Results and discussion

In this paper, two approaches were compared for modelling DO concentration without any water quality variables. The RBFNN and MLR models were implemented by using two different program codes written in MATLAB language. A comparison of the performance of the RBFNN model with that of the MLR model was carried out to study their efficacy in modelling DO concentration.

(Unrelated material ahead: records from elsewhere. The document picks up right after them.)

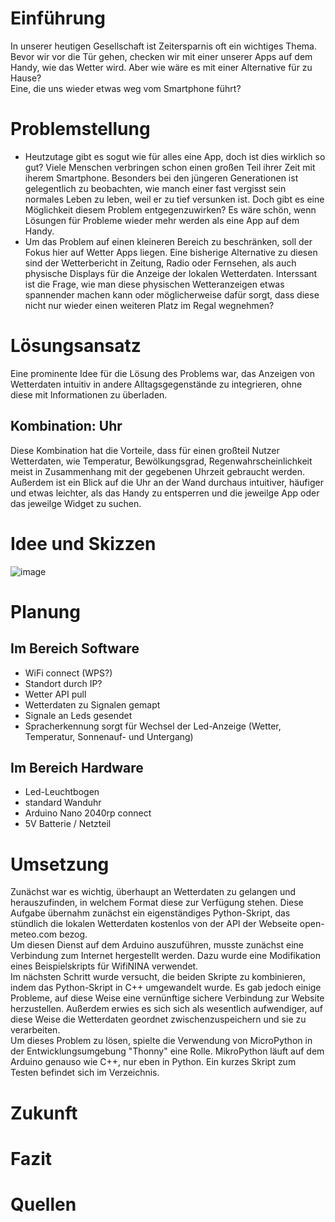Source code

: 

# Einführung

In unserer heutigen Gesellschaft ist Zeitersparnis oft ein wichtiges Thema. Bevor wir vor die Tür gehen, checken wir mit einer unserer Apps auf dem Handy, wie das Wetter wird. Aber wie wäre es mit einer Alternative für zu Hause?
<br>Eine, die uns wieder etwas weg vom Smartphone führt?

# Problemstellung

- Heutzutage gibt es sogut wie für alles eine App, doch ist dies wirklich so gut? Viele Menschen verbringen schon einen großen Teil ihrer Zeit mit iherem Smartphone. Besonders bei den jüngeren Generationen ist gelegentlich zu beobachten, wie manch einer fast vergisst sein normales Leben zu leben, weil er zu tief versunken ist. Doch gibt es eine Möglichkeit diesem Problem entgegenzuwirken? Es wäre schön, wenn Lösungen für Probleme wieder mehr werden als eine App auf dem Handy.
- Um das Problem auf einen kleineren Bereich zu beschränken, soll der Fokus hier auf Wetter Apps liegen. Eine bisherige Alternative zu diesen sind der Wetterbericht in Zeitung, Radio oder Fernsehen, als auch physische Displays für die Anzeige der lokalen Wetterdaten. Interssant ist die Frage, wie man diese physischen Wetteranzeigen etwas spannender machen kann oder möglicherweise dafür sorgt, dass diese nicht nur wieder einen weiteren Platz im Regal wegnehmen?


# Lösungsansatz

Eine prominente Idee für die Lösung des Problems war, das Anzeigen von Wetterdaten intuitiv in andere Alltagsgegenstände zu integrieren, ohne diese mit Informationen zu überladen.

## Kombination: Uhr

Diese Kombination hat die Vorteile, dass für einen großteil Nutzer Wetterdaten, wie Temperatur, Bewölkungsgrad, Regenwahrscheinlichkeit meist in Zusammenhang mit der gegebenen Uhrzeit gebraucht werden.
Außerdem ist ein Blick auf die Uhr an der Wand durchaus intuitiver, häufiger und etwas leichter, als das Handy zu entsperren und die jeweilge App oder das jeweilge Widget zu suchen.

# Idee und Skizzen

![image](https://i.imgur.com/MMtGajV.jpg)


# Planung

## Im Bereich Software

- WiFi connect (WPS?)
- Standort durch IP?
- Wetter API pull
- Wetterdaten zu Signalen gemapt
- Signale an Leds gesendet
- Spracherkennung sorgt für Wechsel der Led-Anzeige (Wetter, Temperatur, Sonnenauf- und Untergang)

## Im Bereich Hardware

- Led-Leuchtbogen
- standard Wanduhr
- Arduino Nano 2040rp connect
- 5V Batterie / Netzteil

# Umsetzung

Zunächst war es wichtig, überhaupt an Wetterdaten zu gelangen und herauszufinden, in welchem Format diese zur Verfügung stehen. Diese Aufgabe übernahm zunächst ein eigenständiges Python-Skript, das stündlich die lokalen Wetterdaten kostenlos von der API der Webseite open-meteo.com bezog.
<br>
Um diesen Dienst auf dem Arduino auszuführen, musste zunächst eine Verbindung zum Internet hergestellt werden. Dazu wurde eine Modifikation eines Beispielskripts für WifiNINA verwendet.
<br>
Im nächsten Schritt wurde versucht, die beiden Skripte zu kombinieren, indem das Python-Skript in C++ umgewandelt wurde. Es gab jedoch einige Probleme, auf diese Weise eine vernünftige sichere Verbindung zur Website herzustellen. Außerdem erwies es sich sich als wesentlich aufwendiger, auf diese Weise die Wetterdaten geordnet zwischenzuspeichern und sie zu verarbeiten.
<br>
Um dieses Problem zu lösen, spielte die Verwendung von MicroPython in der Entwicklungsumgebung "Thonny" eine Rolle. MikroPython läuft auf dem Arduino genauso wie C++, nur eben in Python. Ein kurzes Skript zum Testen befindet sich im Verzeichnis.


# Zukunft



# Fazit

# Quellen

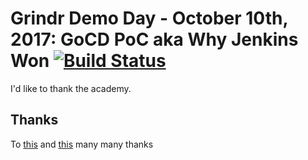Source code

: # Grindr Demo Day - October 10th, 2017: GoCD PoC aka Why Jenkins Won [![Build Status](https://travis-ci.org/smaslennikov/grindr-demo-day-2.svg)](https://travis-ci.org/smaslennikov/grindr-demo-day-2)

I'd like to thank the academy.

## Thanks

To [this](https://GitHub.com/egonSchiele/mdpress) and [this](https://github.com/smaslennikov/plainsertation) many many thanks
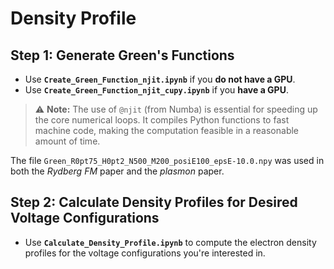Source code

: # Density Profile

## Step 1: Generate Green's Functions

- Use **`Create_Green_Function_njit.ipynb`** if you **do not have a GPU**.
- Use **`Create_Green_Function_njit_cupy.ipynb`** if you **have a GPU**.

> ⚠️ **Note:** The use of `@njit` (from Numba) is essential for speeding up the core numerical loops. It compiles Python functions to fast machine code, making the computation feasible in a reasonable amount of time.

The file `Green_R0pt75_H0pt2_N500_M200_posiE100_epsE-10.0.npy` was used in both the *Rydberg FM* paper and the *plasmon* paper.

## Step 2: Calculate Density Profiles for Desired Voltage Configurations

- Use **`Calculate_Density_Profile.ipynb`** to compute the electron density profiles for the voltage configurations you're interested in.




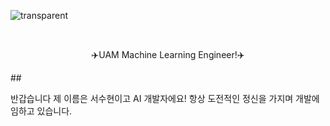 ![transparent](https://capsule-render.vercel.app/api?type=transparent&fontColor=703ee5&text=Soohyoen's%20GitHub%20&height=150&fontSize=60&desc=Welcome!&descAlignY=75&descAlign=60)

<br>

<p align = "center">
✈️UAM Machine Learning Engineer!✈️
</p> 

##<p aling= "center">
반갑습니다
제 이름은 서수현이고 AI 개발자에요!
항상 도전적인 정신을 가지며 개발에 임하고 있습니다.
</p>
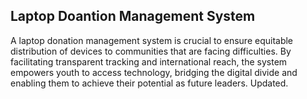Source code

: ## Laptop Doantion Management System
A laptop donation management system is crucial to ensure equitable distribution of devices to communities that are facing difficulties. By facilitating transparent tracking and international reach, the system empowers youth to access technology, bridging the digital divide and enabling them to achieve their potential as future leaders.
Updated.
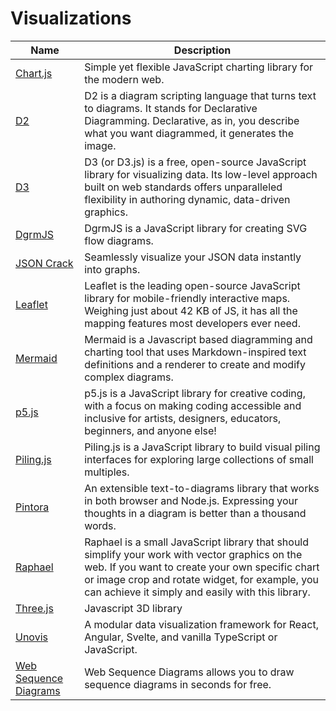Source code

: # Visualizations

| Name | Description |
| --- | --- |
| [Chart.js](https://www.chartjs.org/) | Simple yet flexible JavaScript charting library for the modern web. |
| [D2](https://d2lang.com/) | D2 is a diagram scripting language that turns text to diagrams. It stands for Declarative Diagramming. Declarative, as in, you describe what you want diagrammed, it generates the image. |
| [D3](https://d3js.org/) | D3 (or D3.js) is a free, open-source JavaScript library for visualizing data. Its low-level approach built on web standards offers unparalleled flexibility in authoring dynamic, data-driven graphics. |
| [DgrmJS](https://app.dgrm.net/) | DgrmJS is a JavaScript library for creating SVG flow diagrams. |
| [JSON Crack](https://jsoncrack.com/) | Seamlessly visualize your JSON data instantly into graphs. |
| [Leaflet](https://leafletjs.com/) | Leaflet is the leading open-source JavaScript library for mobile-friendly interactive maps. Weighing just about 42 KB of JS, it has all the mapping features most developers ever need. |
| [Mermaid](https://github.com/mermaid-js/mermaid) | Mermaid is a Javascript based diagramming and charting tool that uses Markdown-inspired text definitions and a renderer to create and modify complex diagrams. |
| [p5.js](https://p5js.org/) | p5.js is a JavaScript library for creative coding, with a focus on making coding accessible and inclusive for artists, designers, educators, beginners, and anyone else! |
| [Piling.js](https://piling.js.org/) | Piling.js is a JavaScript library to build visual piling interfaces for exploring large collections of small multiples. |
| [Pintora](https://pintorajs.vercel.app/) | An extensible text-to-diagrams library that works in both browser and Node.js. Expressing your thoughts in a diagram is better than a thousand words. |
| [Raphael](https://dmitrybaranovskiy.github.io/raphael/) | Raphael is a small JavaScript library that should simplify your work with vector graphics on the web. If you want to create your own specific chart or image crop and rotate widget, for example, you can achieve it simply and easily with this library. |
| [Three.js](https://threejs.org/) | Javascript 3D library |
| [Unovis](https://unovis.dev/) | A modular data visualization framework for React, Angular, Svelte, and vanilla TypeScript or JavaScript. |
| [Web Sequence Diagrams](https://www.websequencediagrams.com/) | Web Sequence Diagrams allows you to draw sequence diagrams in seconds for free. |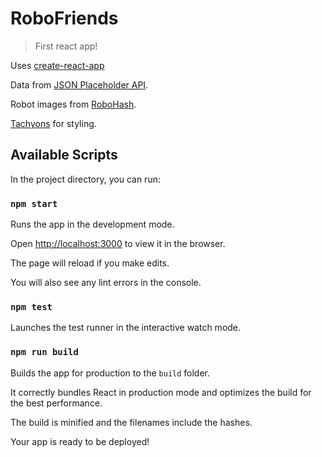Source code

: # RoboFriends

> First react app!

Uses [create-react-app](https://github.com/facebook/create-react-app)

Data from [JSON Placeholder API]([https://jsonplaceholder.typicode.com).

Robot images from [RoboHash](https://robohash.org).

[Tachyons](http://tachyons.io) for styling.

## Available Scripts

In the project directory, you can run:

### `npm start`

Runs the app in the development mode.

Open [http://localhost:3000](http://localhost:3000) to view it in the browser.

The page will reload if you make edits.

You will also see any lint errors in the console.

### `npm test`

Launches the test runner in the interactive watch mode.

### `npm run build`

Builds the app for production to the `build` folder.

It correctly bundles React in production mode and optimizes the build for the best performance.

The build is minified and the filenames include the hashes.

Your app is ready to be deployed!
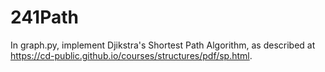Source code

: # 241Path

In graph.py, implement Djikstra's Shortest Path Algorithm, as described at https://cd-public.github.io/courses/structures/pdf/sp.html.
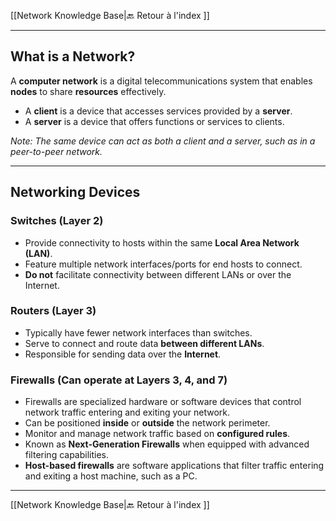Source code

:  [[Network Knowledge Base|🔙 Retour à l'index ]] 
 
---

## What is a Network?

A **computer network** is a digital telecommunications system that enables **nodes** to share **resources** effectively.

- A **client** is a device that accesses services provided by a **server**.
- A **server** is a device that offers functions or services to clients.

*Note: The same device can act as both a client and a server, such as in a peer-to-peer network.*

---

## Networking Devices

### Switches (Layer 2)

- Provide connectivity to hosts within the same **Local Area Network (LAN)**.
- Feature multiple network interfaces/ports for end hosts to connect.
- **Do not** facilitate connectivity between different LANs or over the Internet.

### Routers (Layer 3)

- Typically have fewer network interfaces than switches.
- Serve to connect and route data **between different LANs**.
- Responsible for sending data over the **Internet**.

### Firewalls (Can operate at Layers 3, 4, and 7)

- Firewalls are specialized hardware or software devices that control network traffic entering and exiting your network.
- Can be positioned **inside** or **outside** the network perimeter.
- Monitor and manage network traffic based on **configured rules**.
- Known as **Next-Generation Firewalls** when equipped with advanced filtering capabilities.
- **Host-based firewalls** are software applications that filter traffic entering and exiting a host machine, such as a PC.

---
 [[Network Knowledge Base|🔙 Retour à l'index ]]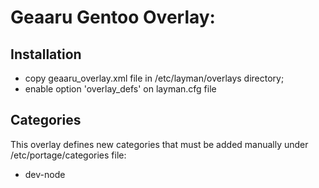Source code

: Geaaru Gentoo Overlay:
=====================

Installation
------------
 * copy geaaru_overlay.xml file in /etc/layman/overlays directory;
 * enable option 'overlay_defs' on layman.cfg file

Categories
----------
This overlay defines new categories that must be added manually under /etc/portage/categories file:
 * dev-node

The performances of two developed models, for the two stations are reported in Table 2. According to Table 2, the results using the RBFNN models for the two stations are very good with high level of accuracy in the all three phases. For the USGS 14211010 station, the calculated DO were correlated with the measured values with an R equal to 0.975, 0.973, and 0.974, in the training, validation and test phase respectively. The corresponding RMSE and MAE were (1.186 and 0.930 mg/L), (1.137 and 0.888 mg/L), and (1.184 and 0.934 mg/L), in the training, validation and testing phases, respectively. The results also show that the RBFNN is more accurate during all the three phase when compared to the MLR model. Model comparisons were made to see which model gave better results. The worst results were obtained in MLR models, with an R coefficient equal to 0.656 in the test phase. Figures 3 and 4 show scatter plots of the calculated against the corresponding measured DO for the RBFNN and MLR models, respectively, in the (a) training, (b) validation, (a) test, and (d) all data, for the USGS 14211010 station. According to Table 2, for the USGS 14210000 station, the results using RBFNN are always good with an R equal to 0.973 in the test phase, an RMSE equal to 0.377, and an MAE equal to 0.306. The worst results were obtained in MLR models, with an R coefficient equal to 0.762 in the test phase. Figures 5 and 6 show scatter plots of the calculated against the corresponding measured DO for the RBFNN and MLR models, respectively, in the (a) training, (b) validation, (a) test, and (d) all data, for the USGS 14210000 station.

Table 2 Performances of the RBFNN and MLR models in different phases
Fig. 3
figure 3

Scatterplots of calculated versus measured values of dissolved oxygen (DO) for the USGS 14211010 station using RBFNN model: a training, b validation, c testing, and d all data

Fig. 4
figure 4

Scatterplots of calculated versus measured values of dissolved oxygen (DO) for the USGS 14211010 station using MLR model: a training, b validation, c testing, and d all data

Fig. 5
figure 5

Scatterplots of calculated versus measured values of dissolved oxygen (DO) for the USGS 14210000 station using RBFNN model: a training, b validation, c testing, and d all data

Fig. 6
figure 6

Scatterplots of calculated versus measured values of dissolved oxygen (DO) for the USGS 14210000 station using MLR model: a training, b validation, c testing, and d all data

Conclusions

To deal to the lack of the available water quality variables generally used as input to the models developed for predicting DO concentration in river ecosystems, this study has attempted to proposes a new kind of model that can be used to predict hourly dissolved oxygen without the need to any water quality variables. Using only the four components of the Gregorian calendar, we have obtained very promising results. In the future, we need to elevate the promising results being achieved.